TO DO
Copy the entries exactly, through the "As members of a legendary order, BlackWidow" line.

*** Opening SOURCE MATERIAL ***

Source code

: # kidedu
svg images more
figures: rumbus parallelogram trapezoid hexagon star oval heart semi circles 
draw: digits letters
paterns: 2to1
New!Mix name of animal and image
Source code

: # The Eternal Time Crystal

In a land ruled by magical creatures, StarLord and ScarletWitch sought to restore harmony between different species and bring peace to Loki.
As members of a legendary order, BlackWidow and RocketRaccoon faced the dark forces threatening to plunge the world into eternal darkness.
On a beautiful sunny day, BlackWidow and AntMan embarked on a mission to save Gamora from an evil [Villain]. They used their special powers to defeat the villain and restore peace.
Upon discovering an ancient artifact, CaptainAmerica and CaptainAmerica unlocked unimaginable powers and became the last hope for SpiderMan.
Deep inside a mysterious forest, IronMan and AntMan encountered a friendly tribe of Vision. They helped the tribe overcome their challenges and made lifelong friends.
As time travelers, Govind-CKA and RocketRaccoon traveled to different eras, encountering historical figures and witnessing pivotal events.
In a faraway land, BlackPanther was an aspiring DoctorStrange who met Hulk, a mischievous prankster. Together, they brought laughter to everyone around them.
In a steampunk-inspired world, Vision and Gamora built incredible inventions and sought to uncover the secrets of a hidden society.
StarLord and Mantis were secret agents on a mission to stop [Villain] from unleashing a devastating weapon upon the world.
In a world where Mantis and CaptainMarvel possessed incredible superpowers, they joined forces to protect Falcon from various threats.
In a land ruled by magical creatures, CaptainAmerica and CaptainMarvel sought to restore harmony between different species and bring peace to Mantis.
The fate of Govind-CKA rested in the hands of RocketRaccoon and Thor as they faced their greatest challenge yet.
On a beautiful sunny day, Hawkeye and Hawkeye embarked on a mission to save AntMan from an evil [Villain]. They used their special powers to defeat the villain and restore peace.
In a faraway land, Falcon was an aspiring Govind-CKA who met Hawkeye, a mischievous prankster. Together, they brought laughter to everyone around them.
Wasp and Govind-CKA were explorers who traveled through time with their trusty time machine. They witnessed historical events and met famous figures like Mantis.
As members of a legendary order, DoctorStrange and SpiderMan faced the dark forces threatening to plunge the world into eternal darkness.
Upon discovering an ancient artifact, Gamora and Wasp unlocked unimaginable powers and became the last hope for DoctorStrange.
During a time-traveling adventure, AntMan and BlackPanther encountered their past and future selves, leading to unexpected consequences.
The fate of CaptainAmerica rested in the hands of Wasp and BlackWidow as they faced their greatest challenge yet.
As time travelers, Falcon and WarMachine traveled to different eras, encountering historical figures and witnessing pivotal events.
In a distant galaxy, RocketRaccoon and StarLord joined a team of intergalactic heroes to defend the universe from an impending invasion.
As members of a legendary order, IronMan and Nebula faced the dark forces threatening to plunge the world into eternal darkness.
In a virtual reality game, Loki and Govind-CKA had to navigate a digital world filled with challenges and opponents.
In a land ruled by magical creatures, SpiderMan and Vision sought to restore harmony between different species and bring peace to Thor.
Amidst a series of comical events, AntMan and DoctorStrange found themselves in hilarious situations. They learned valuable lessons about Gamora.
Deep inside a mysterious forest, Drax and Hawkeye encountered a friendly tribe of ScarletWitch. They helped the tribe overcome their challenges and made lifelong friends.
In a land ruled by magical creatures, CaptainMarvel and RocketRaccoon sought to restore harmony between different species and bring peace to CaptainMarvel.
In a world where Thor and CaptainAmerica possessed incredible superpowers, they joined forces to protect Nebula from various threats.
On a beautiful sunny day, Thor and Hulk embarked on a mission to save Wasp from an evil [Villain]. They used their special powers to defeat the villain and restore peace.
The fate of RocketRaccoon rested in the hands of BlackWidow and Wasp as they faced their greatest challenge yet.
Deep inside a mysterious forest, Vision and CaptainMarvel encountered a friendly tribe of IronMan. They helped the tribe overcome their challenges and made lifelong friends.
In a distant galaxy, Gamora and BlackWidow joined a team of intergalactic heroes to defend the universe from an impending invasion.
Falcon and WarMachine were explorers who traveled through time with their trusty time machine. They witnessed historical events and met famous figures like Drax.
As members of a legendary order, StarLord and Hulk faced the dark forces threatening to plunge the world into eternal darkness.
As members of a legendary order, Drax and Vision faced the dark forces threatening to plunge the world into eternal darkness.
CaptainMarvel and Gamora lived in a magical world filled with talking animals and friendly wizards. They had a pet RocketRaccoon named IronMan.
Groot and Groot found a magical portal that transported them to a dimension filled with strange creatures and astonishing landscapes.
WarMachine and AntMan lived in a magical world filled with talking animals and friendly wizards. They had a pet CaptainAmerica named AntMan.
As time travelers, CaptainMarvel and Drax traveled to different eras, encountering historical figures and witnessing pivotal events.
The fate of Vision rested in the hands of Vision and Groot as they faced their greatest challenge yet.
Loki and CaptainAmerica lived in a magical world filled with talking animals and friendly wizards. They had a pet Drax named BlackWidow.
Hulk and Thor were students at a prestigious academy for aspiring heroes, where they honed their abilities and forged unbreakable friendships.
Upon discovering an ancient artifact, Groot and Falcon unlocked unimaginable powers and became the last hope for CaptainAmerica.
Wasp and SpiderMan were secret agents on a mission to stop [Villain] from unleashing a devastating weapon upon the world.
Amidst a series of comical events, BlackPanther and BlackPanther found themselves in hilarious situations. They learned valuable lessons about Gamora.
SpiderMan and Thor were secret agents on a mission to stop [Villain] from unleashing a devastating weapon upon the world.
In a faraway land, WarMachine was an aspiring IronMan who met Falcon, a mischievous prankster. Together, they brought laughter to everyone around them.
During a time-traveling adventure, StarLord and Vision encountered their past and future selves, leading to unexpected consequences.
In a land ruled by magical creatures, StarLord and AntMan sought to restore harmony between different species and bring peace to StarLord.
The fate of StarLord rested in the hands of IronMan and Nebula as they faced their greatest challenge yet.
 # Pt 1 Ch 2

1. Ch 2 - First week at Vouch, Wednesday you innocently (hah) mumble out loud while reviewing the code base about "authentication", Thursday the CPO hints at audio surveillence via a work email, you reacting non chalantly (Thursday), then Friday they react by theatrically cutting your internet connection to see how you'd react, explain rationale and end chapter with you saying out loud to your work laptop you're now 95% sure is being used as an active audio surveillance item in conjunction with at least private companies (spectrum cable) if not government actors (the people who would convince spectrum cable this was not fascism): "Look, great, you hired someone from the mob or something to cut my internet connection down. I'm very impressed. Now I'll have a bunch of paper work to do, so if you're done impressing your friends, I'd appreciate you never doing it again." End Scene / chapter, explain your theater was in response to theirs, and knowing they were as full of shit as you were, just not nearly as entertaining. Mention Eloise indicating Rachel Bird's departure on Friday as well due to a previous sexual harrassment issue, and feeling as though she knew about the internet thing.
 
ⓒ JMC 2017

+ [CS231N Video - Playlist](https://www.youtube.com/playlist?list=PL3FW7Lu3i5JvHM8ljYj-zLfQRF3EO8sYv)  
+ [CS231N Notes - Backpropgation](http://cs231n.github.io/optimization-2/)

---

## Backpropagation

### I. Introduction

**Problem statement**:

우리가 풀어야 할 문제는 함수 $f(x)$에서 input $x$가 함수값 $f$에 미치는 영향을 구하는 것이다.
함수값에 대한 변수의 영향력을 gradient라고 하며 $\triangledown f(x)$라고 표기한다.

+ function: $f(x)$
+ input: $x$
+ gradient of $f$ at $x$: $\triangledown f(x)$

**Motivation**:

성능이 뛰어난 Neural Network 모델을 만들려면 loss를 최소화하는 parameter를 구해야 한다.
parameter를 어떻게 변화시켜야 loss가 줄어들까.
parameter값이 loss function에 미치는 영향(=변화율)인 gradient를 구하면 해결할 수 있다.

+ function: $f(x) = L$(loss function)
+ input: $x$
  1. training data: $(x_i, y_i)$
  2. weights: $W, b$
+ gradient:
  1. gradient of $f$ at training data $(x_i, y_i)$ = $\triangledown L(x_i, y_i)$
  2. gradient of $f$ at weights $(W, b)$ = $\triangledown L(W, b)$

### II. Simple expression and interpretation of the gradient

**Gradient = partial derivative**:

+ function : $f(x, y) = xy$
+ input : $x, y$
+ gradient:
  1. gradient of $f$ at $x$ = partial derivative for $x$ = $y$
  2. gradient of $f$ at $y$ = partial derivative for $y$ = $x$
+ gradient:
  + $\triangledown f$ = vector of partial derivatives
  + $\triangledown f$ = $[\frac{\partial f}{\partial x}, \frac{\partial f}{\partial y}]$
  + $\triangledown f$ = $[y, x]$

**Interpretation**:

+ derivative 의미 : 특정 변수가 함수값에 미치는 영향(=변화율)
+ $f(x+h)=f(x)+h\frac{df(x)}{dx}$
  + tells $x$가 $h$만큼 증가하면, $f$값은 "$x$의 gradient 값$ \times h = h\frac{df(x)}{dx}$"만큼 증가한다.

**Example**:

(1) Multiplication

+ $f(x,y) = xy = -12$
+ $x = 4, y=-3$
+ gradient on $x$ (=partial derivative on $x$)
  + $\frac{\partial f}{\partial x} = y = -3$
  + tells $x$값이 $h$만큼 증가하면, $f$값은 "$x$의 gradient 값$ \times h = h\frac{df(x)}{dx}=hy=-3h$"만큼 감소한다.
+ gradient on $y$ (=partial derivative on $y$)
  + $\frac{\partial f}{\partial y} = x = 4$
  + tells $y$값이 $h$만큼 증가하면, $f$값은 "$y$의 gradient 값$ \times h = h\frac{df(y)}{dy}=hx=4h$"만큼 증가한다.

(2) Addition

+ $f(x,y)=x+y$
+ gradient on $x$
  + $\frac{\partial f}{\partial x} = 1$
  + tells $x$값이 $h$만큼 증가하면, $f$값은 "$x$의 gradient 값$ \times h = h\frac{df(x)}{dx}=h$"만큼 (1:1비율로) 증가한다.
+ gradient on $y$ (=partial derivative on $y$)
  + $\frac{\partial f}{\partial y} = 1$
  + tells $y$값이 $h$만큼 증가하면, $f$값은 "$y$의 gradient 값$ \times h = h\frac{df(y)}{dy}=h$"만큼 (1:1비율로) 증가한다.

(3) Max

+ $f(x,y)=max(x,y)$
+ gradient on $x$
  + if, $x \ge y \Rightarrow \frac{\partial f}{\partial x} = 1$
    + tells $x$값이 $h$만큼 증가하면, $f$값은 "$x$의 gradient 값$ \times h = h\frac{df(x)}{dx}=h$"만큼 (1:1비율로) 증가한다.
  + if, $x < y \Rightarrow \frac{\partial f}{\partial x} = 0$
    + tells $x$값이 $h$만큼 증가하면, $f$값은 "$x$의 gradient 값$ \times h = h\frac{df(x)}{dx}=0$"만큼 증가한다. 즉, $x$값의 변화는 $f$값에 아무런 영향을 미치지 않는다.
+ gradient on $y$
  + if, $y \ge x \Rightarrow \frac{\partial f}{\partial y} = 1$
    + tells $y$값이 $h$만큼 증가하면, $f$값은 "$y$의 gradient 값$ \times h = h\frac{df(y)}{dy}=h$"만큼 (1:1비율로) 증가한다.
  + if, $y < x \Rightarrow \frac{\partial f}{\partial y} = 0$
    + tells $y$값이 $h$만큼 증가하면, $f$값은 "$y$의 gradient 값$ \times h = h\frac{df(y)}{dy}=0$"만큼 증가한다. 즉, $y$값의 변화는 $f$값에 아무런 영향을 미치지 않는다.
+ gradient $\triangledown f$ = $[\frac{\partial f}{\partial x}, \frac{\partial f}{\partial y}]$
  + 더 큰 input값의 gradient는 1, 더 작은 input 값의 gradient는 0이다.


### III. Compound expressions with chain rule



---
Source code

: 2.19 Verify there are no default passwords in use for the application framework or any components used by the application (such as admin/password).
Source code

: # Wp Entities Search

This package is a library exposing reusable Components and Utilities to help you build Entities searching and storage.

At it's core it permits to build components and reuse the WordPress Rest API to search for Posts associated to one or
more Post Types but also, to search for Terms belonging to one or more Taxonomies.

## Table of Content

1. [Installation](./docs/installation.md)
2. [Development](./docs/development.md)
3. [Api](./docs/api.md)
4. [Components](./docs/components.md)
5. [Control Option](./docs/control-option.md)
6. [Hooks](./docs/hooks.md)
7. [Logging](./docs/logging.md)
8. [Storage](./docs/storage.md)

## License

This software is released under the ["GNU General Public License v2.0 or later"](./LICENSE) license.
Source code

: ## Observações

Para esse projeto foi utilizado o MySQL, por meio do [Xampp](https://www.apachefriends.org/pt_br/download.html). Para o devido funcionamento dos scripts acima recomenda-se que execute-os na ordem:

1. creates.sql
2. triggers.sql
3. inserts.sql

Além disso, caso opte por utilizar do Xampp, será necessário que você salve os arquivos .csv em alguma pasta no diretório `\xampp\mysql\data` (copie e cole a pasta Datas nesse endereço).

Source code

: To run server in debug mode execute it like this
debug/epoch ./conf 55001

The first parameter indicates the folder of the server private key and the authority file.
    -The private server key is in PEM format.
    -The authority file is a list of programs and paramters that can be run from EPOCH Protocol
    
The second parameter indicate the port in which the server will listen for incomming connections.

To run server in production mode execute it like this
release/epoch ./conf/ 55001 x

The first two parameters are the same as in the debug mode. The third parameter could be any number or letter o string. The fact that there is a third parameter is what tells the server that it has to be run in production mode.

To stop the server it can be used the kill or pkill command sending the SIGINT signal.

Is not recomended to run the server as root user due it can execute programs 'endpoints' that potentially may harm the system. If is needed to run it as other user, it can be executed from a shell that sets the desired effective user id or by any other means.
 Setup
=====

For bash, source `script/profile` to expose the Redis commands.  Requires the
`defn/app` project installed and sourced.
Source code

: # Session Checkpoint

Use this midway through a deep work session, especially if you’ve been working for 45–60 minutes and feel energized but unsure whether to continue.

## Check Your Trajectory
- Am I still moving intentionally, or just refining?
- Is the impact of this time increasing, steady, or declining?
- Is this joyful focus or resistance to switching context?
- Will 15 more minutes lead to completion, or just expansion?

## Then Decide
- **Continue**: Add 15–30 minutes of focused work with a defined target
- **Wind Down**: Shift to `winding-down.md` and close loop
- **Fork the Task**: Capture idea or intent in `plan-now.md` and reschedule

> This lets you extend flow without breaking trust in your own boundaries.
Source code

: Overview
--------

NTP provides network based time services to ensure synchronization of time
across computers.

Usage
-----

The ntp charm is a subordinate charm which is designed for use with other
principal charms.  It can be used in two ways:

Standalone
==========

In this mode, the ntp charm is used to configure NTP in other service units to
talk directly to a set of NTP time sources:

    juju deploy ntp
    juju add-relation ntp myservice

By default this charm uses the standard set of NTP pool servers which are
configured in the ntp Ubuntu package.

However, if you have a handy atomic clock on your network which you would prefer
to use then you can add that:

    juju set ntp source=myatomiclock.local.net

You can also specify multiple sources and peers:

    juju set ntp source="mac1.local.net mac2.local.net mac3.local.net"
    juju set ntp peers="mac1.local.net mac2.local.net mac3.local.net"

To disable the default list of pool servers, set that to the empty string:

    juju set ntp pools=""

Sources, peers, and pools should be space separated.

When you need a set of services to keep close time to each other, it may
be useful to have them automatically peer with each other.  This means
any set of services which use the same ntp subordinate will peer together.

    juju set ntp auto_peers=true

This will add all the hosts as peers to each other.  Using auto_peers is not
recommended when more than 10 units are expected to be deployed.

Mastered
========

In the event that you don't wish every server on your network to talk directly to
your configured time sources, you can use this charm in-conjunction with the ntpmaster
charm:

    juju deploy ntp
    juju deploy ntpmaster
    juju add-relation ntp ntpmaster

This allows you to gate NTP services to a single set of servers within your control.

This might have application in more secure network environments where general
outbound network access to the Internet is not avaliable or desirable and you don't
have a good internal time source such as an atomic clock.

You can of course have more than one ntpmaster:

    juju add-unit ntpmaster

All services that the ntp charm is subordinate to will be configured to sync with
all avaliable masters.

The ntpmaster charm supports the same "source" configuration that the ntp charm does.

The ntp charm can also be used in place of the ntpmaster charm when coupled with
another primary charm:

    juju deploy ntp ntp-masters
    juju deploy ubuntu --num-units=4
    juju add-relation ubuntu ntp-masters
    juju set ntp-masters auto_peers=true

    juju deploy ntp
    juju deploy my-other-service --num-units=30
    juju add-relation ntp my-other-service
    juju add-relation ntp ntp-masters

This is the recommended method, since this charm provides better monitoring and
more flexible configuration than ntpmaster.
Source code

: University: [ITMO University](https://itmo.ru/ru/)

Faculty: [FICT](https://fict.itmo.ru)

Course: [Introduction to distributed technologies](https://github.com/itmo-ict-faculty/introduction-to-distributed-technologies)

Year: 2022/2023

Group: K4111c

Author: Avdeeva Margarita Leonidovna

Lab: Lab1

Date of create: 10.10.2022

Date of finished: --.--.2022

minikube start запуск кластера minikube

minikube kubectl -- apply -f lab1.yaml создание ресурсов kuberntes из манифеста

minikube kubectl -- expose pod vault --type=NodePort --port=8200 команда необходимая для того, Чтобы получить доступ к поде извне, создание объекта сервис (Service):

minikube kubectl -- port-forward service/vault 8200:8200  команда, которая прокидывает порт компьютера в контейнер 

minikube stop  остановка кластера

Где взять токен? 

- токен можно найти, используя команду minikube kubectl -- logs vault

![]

*** Closing SOURCE MATERIAL ***

FINISHED EXERCISE
Source code

: # kidedu
svg images more
figures: rumbus parallelogram trapezoid hexagon star oval heart semi circles 
draw: digits letters
paterns: 2to1
New!Mix name of animal and image
Source code

: # The Eternal Time Crystal

In a land ruled by magical creatures, StarLord and ScarletWitch sought to restore harmony between different species and bring peace to Loki.
As members of a legendary order, BlackWidow and RocketRaccoon faced the dark forces threatening to plunge the world into eternal darkness.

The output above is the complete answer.